Noms de pays
Avant
de partir, et par précaution, il a semblé opportun de se
mettre en quête d'une carte routière. L'expérience a montré que
les gîtes ruraux vantant — sur le papier — calme et isolement sont
susceptibles (dans un même élan vers le retirement ?) de se trouver
à l'écart d'une couverture numérique, et dans ce cas où rien n'est
prévu, le voyageur insouciant se voit pris au piège comme dans
un tipi au fond des steppes, sans au moins un plan sous la main pour
lui indiquer l'adresse des commodités essentielles. La carte que
nous avons trouvée n'est pas de la première jeunesse, mais enfin qu'importe,
les villes, villages et voies principales de communication peuvent
bien prendre leurs aises, il est rare que la campagne ne garde pas
trace des chemins qui l'ont parcourue à diverses époques. Bref,
cette carte Michelin de 1963 extraite d'une série rangée dans une boîte à chaussures, témoin
d'un déménagement reculé, témoin aussi d'une parenté soucieuse de s'y retrouver — dans un état du reste proche du
neuf, plis impeccables, encre encore fraîche, devrait faire
l'affaire et même plus, bien plus que ce qu'on lui demande à
l'ordinaire, évidemment. Les blancs, les vides des cartes anciennes ou simplement
datées, voire signées, annotées, ne demandent qu'à se remplir et notre imagination en bonne
part se précipite dans ces brèches en traversant les noms de pays
qui agissent alors à la façon des enzymes, qui sont des
accélérateurs de processus.
(c'est
donc l'histoire d'un départ qui a tout de même eu lieu...
... voilà)
Imprégnation : Dozulé,
Repentigny, Auvillars, Bonnebosq, Beaufour Druval, Cambremer (pour ce dernier, de quoi faire). Puisque tout est
prévu, décidé, avalisé (payé), nous avons pris la route.

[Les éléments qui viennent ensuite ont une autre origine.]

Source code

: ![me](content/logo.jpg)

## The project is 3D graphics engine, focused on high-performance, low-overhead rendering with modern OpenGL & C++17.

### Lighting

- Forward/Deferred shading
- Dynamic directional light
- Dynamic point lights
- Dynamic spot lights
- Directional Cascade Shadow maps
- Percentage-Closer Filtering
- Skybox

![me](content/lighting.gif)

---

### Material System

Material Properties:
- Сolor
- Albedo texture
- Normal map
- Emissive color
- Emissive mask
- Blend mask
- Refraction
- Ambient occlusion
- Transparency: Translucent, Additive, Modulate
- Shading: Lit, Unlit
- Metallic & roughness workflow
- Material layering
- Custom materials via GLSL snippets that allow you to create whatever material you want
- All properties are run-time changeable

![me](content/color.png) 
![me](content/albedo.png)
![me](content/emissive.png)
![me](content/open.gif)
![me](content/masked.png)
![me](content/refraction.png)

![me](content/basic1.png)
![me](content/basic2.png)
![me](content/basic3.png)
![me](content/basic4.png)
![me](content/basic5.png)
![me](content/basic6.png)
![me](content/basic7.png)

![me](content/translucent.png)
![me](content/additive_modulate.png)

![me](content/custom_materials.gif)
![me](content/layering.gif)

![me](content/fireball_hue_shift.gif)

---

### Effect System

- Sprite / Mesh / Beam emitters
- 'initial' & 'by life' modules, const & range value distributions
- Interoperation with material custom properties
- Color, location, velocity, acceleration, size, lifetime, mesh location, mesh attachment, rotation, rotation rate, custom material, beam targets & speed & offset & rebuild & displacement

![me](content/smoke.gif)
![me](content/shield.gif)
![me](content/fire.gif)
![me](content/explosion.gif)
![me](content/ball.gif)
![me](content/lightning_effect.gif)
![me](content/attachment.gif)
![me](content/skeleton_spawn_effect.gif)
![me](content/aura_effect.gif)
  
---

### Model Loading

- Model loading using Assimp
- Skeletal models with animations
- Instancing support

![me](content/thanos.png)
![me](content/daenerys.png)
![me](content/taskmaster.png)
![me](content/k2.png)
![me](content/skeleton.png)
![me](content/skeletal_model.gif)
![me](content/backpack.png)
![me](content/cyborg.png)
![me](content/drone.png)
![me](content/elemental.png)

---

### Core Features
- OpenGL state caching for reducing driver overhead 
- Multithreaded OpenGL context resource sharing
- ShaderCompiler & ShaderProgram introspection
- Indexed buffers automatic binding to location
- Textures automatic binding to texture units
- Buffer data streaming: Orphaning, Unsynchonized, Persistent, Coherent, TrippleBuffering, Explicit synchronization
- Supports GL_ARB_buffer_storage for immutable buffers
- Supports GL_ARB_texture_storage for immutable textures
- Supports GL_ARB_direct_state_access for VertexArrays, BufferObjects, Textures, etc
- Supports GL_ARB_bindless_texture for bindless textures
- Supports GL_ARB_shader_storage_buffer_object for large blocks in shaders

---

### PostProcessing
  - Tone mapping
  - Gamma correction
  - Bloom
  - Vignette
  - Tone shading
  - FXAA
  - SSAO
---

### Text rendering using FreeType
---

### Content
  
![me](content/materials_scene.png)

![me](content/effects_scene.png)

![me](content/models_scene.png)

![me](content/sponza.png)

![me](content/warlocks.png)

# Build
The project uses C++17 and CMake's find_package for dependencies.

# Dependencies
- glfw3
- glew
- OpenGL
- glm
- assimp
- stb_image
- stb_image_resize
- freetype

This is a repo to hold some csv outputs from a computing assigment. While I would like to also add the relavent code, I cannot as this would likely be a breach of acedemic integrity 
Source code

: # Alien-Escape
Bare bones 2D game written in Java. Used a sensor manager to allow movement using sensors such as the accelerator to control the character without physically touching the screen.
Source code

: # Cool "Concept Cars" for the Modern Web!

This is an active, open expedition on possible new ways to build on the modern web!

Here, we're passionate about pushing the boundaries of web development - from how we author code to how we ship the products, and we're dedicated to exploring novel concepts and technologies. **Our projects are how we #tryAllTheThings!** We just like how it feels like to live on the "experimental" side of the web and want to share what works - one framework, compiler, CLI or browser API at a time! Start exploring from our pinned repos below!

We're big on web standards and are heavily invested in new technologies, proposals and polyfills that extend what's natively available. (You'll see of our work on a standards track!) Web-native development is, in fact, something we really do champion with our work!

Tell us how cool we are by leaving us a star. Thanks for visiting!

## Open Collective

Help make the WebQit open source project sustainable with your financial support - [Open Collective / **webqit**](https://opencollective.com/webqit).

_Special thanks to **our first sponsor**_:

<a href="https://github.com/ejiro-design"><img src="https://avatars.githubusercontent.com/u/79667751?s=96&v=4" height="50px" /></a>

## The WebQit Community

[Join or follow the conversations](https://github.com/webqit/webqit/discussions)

La route
pavée, le recommencement.
(Joie parallèle : il
y a un volume de Joseph Conrad, dans la Pléiade il porte le N° 2)
Pas
question ici de lire l'exigeant Nostromo (il fallait entre autres composer — le
mot est faible — avec cette foutue télévision qui débite à
longueur de temps des insanités sur une chaîne à l'adresse des
enfants, malgré le soin pris de baisser le son au minimum admis en
deçà duquel ç'eût été la révolte, et de planquer la
télécommande sur le haut d'un meuble, donc a priori inatteignable,
mais ces voix !... en particulier celle d'une présentatrice ridicule et
horripilante à la voix acidulée d'ado, bien qu'elle eût
certainement dépassé la trentaine — une "cougar",
pensai-je à part moi, et avec cette fille-vrille dans ce contexte, ce brouhaha, les phrases de Conrad
dansaient sans espoir sous mes yeux, avant de s'évaporer à la façon d'un esprit de vin), pas de Nostromo donc, qui s'est quelque peu acquis
la réputation d'être un livre que l'on ne peut lire que si on l'a
déjà lu1, en revanche il y a quelques nouvelles (je
ne sais pas si le mot est juste, elles sont répertoriées sous le nom
de récit, peut-être parce que Conrad utilise souvent la voix
narrative, mais leur forme courte appelle le terme de nouvelle) en
particulier Typhon (dans la traduction d'André Gide2),
et Amy Foster ou encore Falk, textes brefs et
puissants dans un format concis, suffisamment en tout cas pour que la bulle n'éclate pas,
et surtout le matin entre 6 et 7 ou tard le soir.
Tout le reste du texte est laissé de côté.